I want to optimize my voting power. But it really doesn’t seem like there’s that much of a voting power percentage gain when going from 1 year to 3 year stake period. Just increased my voting from like 6300 to 7000. Seems sort of negligible. Perhaps the time-weighted voting equation can be illustrated in a way that helps us refine it to optimize the behaviors we want to see on Sovryn?

So let’s create a rubric for what constitutes a high caliber delegate. Then we can find ways to incentivize those specific KPIs? So abstain votes could be detrimental to this score, longer stake duration would DRAMATICALLY increase this score or the voting power by x factors? Could be exploit potential with this as well, so of course there are thousands of considerations I’m unaware of, so just trying to help shape the code that defines the parliamentary governance in the most sovereign way possible.
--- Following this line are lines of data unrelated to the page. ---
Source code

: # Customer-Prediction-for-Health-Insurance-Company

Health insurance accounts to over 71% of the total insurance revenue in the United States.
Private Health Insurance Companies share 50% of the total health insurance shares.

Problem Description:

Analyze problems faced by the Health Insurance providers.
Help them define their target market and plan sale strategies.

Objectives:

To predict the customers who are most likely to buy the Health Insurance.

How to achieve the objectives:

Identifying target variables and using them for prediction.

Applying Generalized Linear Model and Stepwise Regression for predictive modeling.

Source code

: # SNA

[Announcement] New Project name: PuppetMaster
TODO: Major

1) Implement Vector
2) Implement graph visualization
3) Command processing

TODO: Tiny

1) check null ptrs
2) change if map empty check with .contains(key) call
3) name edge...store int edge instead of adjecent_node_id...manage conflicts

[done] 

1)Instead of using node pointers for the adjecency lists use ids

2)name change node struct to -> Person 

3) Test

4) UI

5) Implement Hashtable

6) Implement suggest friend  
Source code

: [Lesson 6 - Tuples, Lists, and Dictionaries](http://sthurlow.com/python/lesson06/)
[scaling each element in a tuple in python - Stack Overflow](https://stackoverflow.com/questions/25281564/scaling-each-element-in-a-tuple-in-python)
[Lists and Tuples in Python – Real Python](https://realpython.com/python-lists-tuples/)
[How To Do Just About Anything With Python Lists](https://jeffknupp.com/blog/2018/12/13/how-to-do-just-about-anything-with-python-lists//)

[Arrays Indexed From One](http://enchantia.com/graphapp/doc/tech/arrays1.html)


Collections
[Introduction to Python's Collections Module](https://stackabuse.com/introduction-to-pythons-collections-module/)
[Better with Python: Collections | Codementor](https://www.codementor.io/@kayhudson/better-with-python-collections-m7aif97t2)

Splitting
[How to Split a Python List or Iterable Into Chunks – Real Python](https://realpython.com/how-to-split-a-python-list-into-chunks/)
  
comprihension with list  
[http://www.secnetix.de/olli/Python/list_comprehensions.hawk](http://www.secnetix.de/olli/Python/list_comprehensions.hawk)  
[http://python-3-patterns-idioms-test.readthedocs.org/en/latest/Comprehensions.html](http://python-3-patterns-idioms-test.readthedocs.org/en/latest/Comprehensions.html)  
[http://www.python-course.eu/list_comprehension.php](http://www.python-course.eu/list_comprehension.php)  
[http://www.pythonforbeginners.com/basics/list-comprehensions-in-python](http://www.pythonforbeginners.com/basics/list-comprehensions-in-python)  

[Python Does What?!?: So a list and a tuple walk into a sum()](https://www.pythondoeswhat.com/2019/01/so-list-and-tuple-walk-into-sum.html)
I would particularly like to see @yago & @exiledsurfer spitball some ideas with us around this topic.

Can this be amended so that any delegate may have Twitter click-through? Even better, just a single link of the delegates choice? Could be to a website, blog, social media page. Anything the delegate wants. Check marks are a sort of surrender of power to an arbitrary big tech monstrosity (don’t get me wrong, I still love my crypto Twitter! :smiley: ) but I’m investing more than time into alt tech platforms as well. And I think we should adopt structures that diminish our dependence upon goolag etc al.

To be clear, “verified their Twitter account” in this context isn’t referring to official Twitter Verification (the accounts with the “blue checks”) but rather is referring to the fact that the account has posted a Tweet saying something like “Verifying myself as a @UniswapProtocol #UNIDelegate on Sybil!” with the signature and signing address attached, like so: https://twitter.com/gauntletnetwork/status/1338927812410007559

(In our case, of course, they would say “Sovryn delegate”.)

In theory, we could build integrations for verifications on other platforms as well, including personal websites (like how Keybase does website verification). Any site that allows users to publish public posts could have such an integration. The purpose of verification here is just so that stakers could follow the delegates on those other platforms and be reasonably sure those accounts are actually under the control of the delegates and not the imposters.

:sunglasses: Maybe every delegate should have to choose a delegate sub-pseudo which denotes their political idealogy boiled down to a simple pseudonym. I call dibs on the pseudo, Satoshi Jefferson. #Liberty my brooooos!